Mentre le guardie si allontanavano, la mente di Lyra fu colpita da un'immagine vivida e improvvisa: un nero squarcio nell'aria , da cui fuoriusciva una mano artigliata. Non un artiglio di animale, ma qualcosa di più sinistro, quasi metallico, che si protendeva verso un albero, uno degli Antichi Alberi che proteggevano Elmoria, prosciugandone la linfa vitale. Lyra sentì un brivido freddo risalire la schiena. Non era una visione delle sue solite premonizioni quotidiane. Questa era diversa, più scura, più urgente.

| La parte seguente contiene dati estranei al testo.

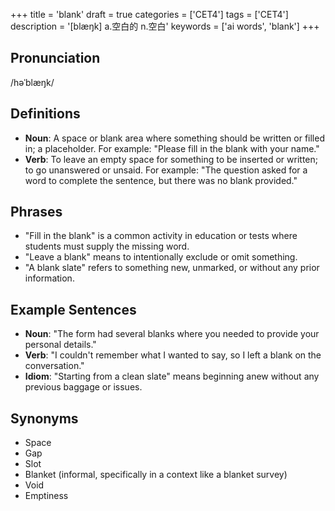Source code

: +++
title = 'blank'
draft = true
categories = ['CET4']
tags = ['CET4']
description = '[blæŋk] a.空白的 n.空白'
keywords = ['ai words', 'blank']
+++

## Pronunciation
/həˈblæŋk/

## Definitions
- **Noun**: A space or blank area where something should be written or filled in; a placeholder. For example: "Please fill in the blank with your name."
- **Verb**: To leave an empty space for something to be inserted or written; to go unanswered or unsaid. For example: "The question asked for a word to complete the sentence, but there was no blank provided."

## Phrases
- "Fill in the blank" is a common activity in education or tests where students must supply the missing word.
- "Leave a blank" means to intentionally exclude or omit something.
- "A blank slate" refers to something new, unmarked, or without any prior information.

## Example Sentences
- **Noun**: "The form had several blanks where you needed to provide your personal details."
- **Verb**: "I couldn't remember what I wanted to say, so I left a blank on the conversation."
- **Idiom**: "Starting from a clean slate" means beginning anew without any previous baggage or issues.

## Synonyms
- Space
- Gap
- Slot
- Blanket (informal, specifically in a context like a blanket survey)
- Void
- Emptiness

Istintivamente, afferrò il pennello. Le sue dita si mossero da sole, intingendolo nei colori più cupi: un nero inchiostro, un viola profondo come una ferita, un grigio pallido come la morte. I passanti incuriositi si fermarono, attratti dalla sua intensità. Lyra dipingeva con una furia silenziosa, il suo respiro affannoso, il suo sguardo perso nella visione. Sulla tela, il nero si allargava, inghiottendo il paesaggio familiare di Elmoria. L'albero, maestoso e vibrante di luce nella realtà, si trasformava in un'ombra scheletrica, agonizzante. E da quello squarcio, il nero sembrava volersi riversare, quasi una piaga che si preparava a consumare tutto.
Quando l'ultima pennellata fu data, Lyra crollò sulla tela, il pennello che le scivolava dalle dita intorpidite. Il quadro era inquietante, disturbante. I mercanti si allontanarono con un misto di curiosità e paura, bisbigliando tra loro. Lyra chiuse gli occhi, cercando di scacciare l'orrore di ciò che aveva visto. Quella non era una semplice predizione; era un avvertimento. Un avvertimento che la sua semplice vita stava per essere sconvolta per sempre.
Un'ombra scura si stagliò sulla sua tela. Lyra alzò lo sguardo, pronta a scacciare l'ennesimo curiosone. Ma la figura che aveva davanti era diversa. Era un uomo alto, avvolto in un lungo cappotto scuro, con un cappuccio che gli nascondeva quasi completamente il viso, lasciando intravedere solo una mascella squadrata e la cicatrice che gli attraversava il sopracciglio. Ma erano i suoi occhi a colpire Lyra: un azzurro così intenso da sembrare elettrico, e uno sguardo che sembrava aver visto mille battaglie e ancora di più.
L'uomo non disse nulla, ma si inginocchiò lentamente, i suoi occhi fissi sul dipinto, sul nero squarcio, sulla mano artigliata. Lyra si sentì stranamente vulnerabile sotto il suo sguardo penetrante. Era un'attrazione istintiva, quasi elettrica, mista a una sana dose di cautela. Non era uno del posto, non era un mercante, non era una guardia. Chi era? E perché quello sguardo così intenso sul suo dipinto?
L'uomo allungò una mano verso la tela, quasi a voler toccare lo squarcio, ma si fermò a un soffio dalla superficie. "Una visione potente," la sua voce era roca, profonda, come il rumore di pietre che rotolano. "Da dove l'hai presa?"
Lyra aggrottò la fronte. "Non si 'prende' una visione. Ti arriva. È un dono. O una maledizione, a seconda dei giorni." Il suo tono era il solito, intriso di un sarcasmo difensivo. "E tu chi saresti per fare domande?"
L'uomo sollevò lentamente lo sguardo, e Lyra sentì una scossa percorrere il suo corpo. Quegli occhi. Erano pieni di una saggezza antica, ma anche di una profonda tristezza, e una determinazione ferrea.
"Kael," disse semplicemente, senza aggiungere altro. Il suo sguardo tornò al dipinto. "Questo... questo è più di una premonizione, ragazza. È un avvertimento. E temo che tu abbia dipinto qualcosa che sta per cambiare il mondo."